Hope Rovelto, owner of Little Chair Printing, the only queer woman-owned screen-printing shop in Maine, is one of those craftspeople. Her custom screen-printing can be found on several of Ty-Amo’s unique ties, a creative partnership that aligns perfectly with her values.

“As a very small business and as a queer run business, working with Ty-Amo is the type of client I want to print for,” Rovelto says. “My heart is in working with socially conscious companies. If your mission is to make inclusive products for the LGBTQ communities, it makes sense to use businesses in that community or very strong allies.”

Horowitz also insists on using models from a variety of ethnic and age groups as well as different body types to represent the products.

“We wanted the message to be that we represent everyone, whether it’s an ethnic minority struggling with identity or someone struggling with gender roles or sexuality or balking at ageism, we hear you, we see you,” she says.

Celebrating Pride…and beyond

Recently Ty-Amo announced a partnership with The Phluid Project to produce the Authentic Pride 2019 50th anniversary tie collection, coming this Spring. The Phluid Project is a gender-free shopping space located in New York City. This year the enterprise is partnering with Champion, Nike, Fila and other designers to create an authentic line of clothing celebrating the 50th anniversary of Pride with 10 percent of all sales donated to the Stonewall Foundation.

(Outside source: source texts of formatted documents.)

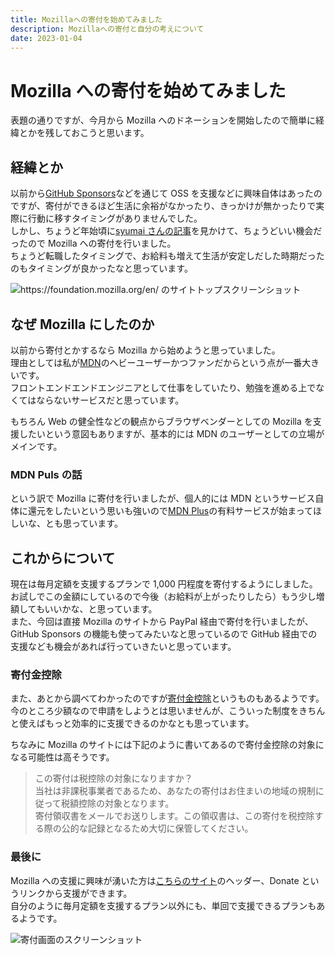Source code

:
 ```yaml
---
title: Mozillaへの寄付を始めてみました
description: Mozillaへの寄付と自分の考えについて
date: 2023-01-04
---
```


# Mozilla への寄付を始めてみました

表題の通りですが、今月から Mozilla へのドネーションを開始したので簡単に経緯とかを残しておこうと思います。

## 経緯とか

以前から[GitHub Sponsors](https://github.com/sponsors)などを通じて OSS を支援などに興味自体はあったのですが、寄付ができるほど生活に余裕がなかったり、きっかけが無かったりで実際に行動に移すタイミングがありませんでした。  
しかし、ちょうど年始頃に[syumai さんの記事](https://syumai.hateblo.jp/entry/2023/01/02/172204)を見かけて、ちょうどいい機会だったので Mozilla への寄付を行いました。  
ちょうど転職したタイミングで、お給料も増えて生活が安定しだした時期だったのもタイミングが良かったなと思っています。

![https://foundation.mozilla.org/en/ のサイトトップスクリーンショット](/img/post/donate-for-mozilla/foundation.mozilla.org_en_.png)

## なぜ Mozilla にしたのか

以前から寄付とかするなら Mozilla から始めようと思っていました。  
理由としては私が[MDN](https://developer.mozilla.org/ja/docs/Web)のヘビーユーザーかつファンだからという点が一番大きいです。  
フロントエンドエンドエンジニアとして仕事をしていたり、勉強を進める上でなくてはならないサービスだと思っています。

もちろん Web の健全性などの観点からブラウザベンダーとしての Mozilla を支援したいという意図もありますが、基本的には MDN のユーザーとしての立場がメインです。

### MDN Puls の話

という訳で Mozilla に寄付を行いましたが、個人的には MDN というサービス自体に還元をしたいという思いも強いので[MDN Plus](https://developer.mozilla.org/ja/plus)の有料サービスが始まってほしいな、とも思っています。

## これからについて

現在は毎月定額を支援するプランで 1,000 円程度を寄付するようにしました。  
お試しでこの金額にしているので今後（お給料が上がったりしたら）もう少し増額してもいいかな、と思っています。  
また、今回は直接 Mozilla のサイトから PayPal 経由で寄付を行いましたが、GitHub Sponsors の機能も使ってみたいなと思っているので GitHub 経由での支援なども機会があれば行っていきたいと思っています。

### 寄付金控除

また、あとから調べてわかったのですが[寄付金控除](https://www.nta.go.jp/taxes/shiraberu/taxanswer/shotoku/1150.htm)というものもあるようです。  
今のところ少額なので申請をしようとは思いませんが、こういった制度をきちんと使えばもっと効率的に支援できるのかなとも思っています。

ちなみに Mozilla のサイトには下記のように書いてあるので寄付金控除の対象になる可能性は高そうです。

> この寄付は税控除の対象になりますか？  
> 当社は非課税事業者であるため、あなたの寄付はお住まいの地域の規制に従って税額控除の対象となります。  
> 寄付領収書をメールでお送りします。この領収書は、この寄付を税控除する際の公的な記録となるため大切に保管してください。

### 最後に

Mozilla への支援に興味が湧いた方は[こちらのサイト](https://foundation.mozilla.org/en/)のヘッダー、Donate というリンクから支援ができます。  
自分のように毎月定額を支援するプラン以外にも、単回で支援できるプランもあるようです。

![寄付画面のスクリーンショット](/img/post/donate-for-mozilla/mozilla-donate.jpg)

Horowitz has been working toward a partnership like this from the start, looking for opportunities to give back and make a difference in real, tangible ways – whether through promoting inclusion, creating positive economic impact or financial contributions. Less than a year after launching Ty-Amo, she has already achieved a lot of what she set out to do, but for Horowitz, this is just the beginning.

“My dream is to partner with charities like domestic violence shelters, organizations that provide education and empowerment for women and the LGBTQ community, places that help people get back on their feet,” she says. “It’s not just about my daughter or my son having equal rights and empowerment, it’s about all of the oppressed and underrepresented communities fighting for equal rights and empowerment.”